> [HOW TO COMPLETE THIS TASK]
Starting from the first line below, count the lines carrying the string "more" and answer with the count by itself.

------ DATASET RECORDS

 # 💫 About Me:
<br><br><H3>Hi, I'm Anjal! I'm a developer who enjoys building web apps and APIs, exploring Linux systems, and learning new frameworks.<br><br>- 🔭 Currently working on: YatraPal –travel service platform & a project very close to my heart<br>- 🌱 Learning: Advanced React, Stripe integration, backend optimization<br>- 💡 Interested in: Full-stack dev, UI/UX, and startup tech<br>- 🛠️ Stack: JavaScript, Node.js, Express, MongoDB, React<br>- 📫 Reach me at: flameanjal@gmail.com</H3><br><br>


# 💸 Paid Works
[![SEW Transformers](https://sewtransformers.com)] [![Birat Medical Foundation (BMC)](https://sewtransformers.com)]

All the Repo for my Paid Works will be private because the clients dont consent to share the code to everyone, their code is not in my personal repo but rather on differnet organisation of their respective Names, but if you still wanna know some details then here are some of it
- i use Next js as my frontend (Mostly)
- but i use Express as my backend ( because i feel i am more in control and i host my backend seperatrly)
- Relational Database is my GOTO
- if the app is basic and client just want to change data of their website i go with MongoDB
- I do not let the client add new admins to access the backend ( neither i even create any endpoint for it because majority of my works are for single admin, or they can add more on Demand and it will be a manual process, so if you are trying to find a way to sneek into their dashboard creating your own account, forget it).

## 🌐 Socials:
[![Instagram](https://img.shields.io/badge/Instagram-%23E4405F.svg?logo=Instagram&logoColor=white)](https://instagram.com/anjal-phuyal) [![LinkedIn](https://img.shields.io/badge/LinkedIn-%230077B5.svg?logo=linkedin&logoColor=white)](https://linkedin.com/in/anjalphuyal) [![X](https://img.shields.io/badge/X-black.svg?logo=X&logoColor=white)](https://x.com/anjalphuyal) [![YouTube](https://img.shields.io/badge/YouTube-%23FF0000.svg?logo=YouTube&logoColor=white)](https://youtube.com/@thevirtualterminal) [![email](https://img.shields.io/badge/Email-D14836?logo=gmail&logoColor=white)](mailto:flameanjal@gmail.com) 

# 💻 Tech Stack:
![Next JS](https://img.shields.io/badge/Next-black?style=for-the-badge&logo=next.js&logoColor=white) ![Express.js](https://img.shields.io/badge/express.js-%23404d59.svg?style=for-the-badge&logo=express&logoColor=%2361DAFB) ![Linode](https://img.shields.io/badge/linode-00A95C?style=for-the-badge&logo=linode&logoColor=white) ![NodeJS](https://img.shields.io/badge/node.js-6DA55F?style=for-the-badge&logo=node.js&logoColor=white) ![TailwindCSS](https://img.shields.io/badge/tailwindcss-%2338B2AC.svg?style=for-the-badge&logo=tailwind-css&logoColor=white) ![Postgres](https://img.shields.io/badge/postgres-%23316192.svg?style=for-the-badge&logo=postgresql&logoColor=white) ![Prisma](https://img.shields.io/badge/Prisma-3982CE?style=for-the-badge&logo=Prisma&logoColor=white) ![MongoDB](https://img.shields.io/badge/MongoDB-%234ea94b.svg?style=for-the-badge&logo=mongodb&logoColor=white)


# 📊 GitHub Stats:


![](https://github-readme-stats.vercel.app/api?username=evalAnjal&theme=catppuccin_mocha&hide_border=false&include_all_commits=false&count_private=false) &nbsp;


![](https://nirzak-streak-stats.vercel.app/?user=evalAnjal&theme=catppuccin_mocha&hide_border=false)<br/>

------------

> [SOLUTION]
2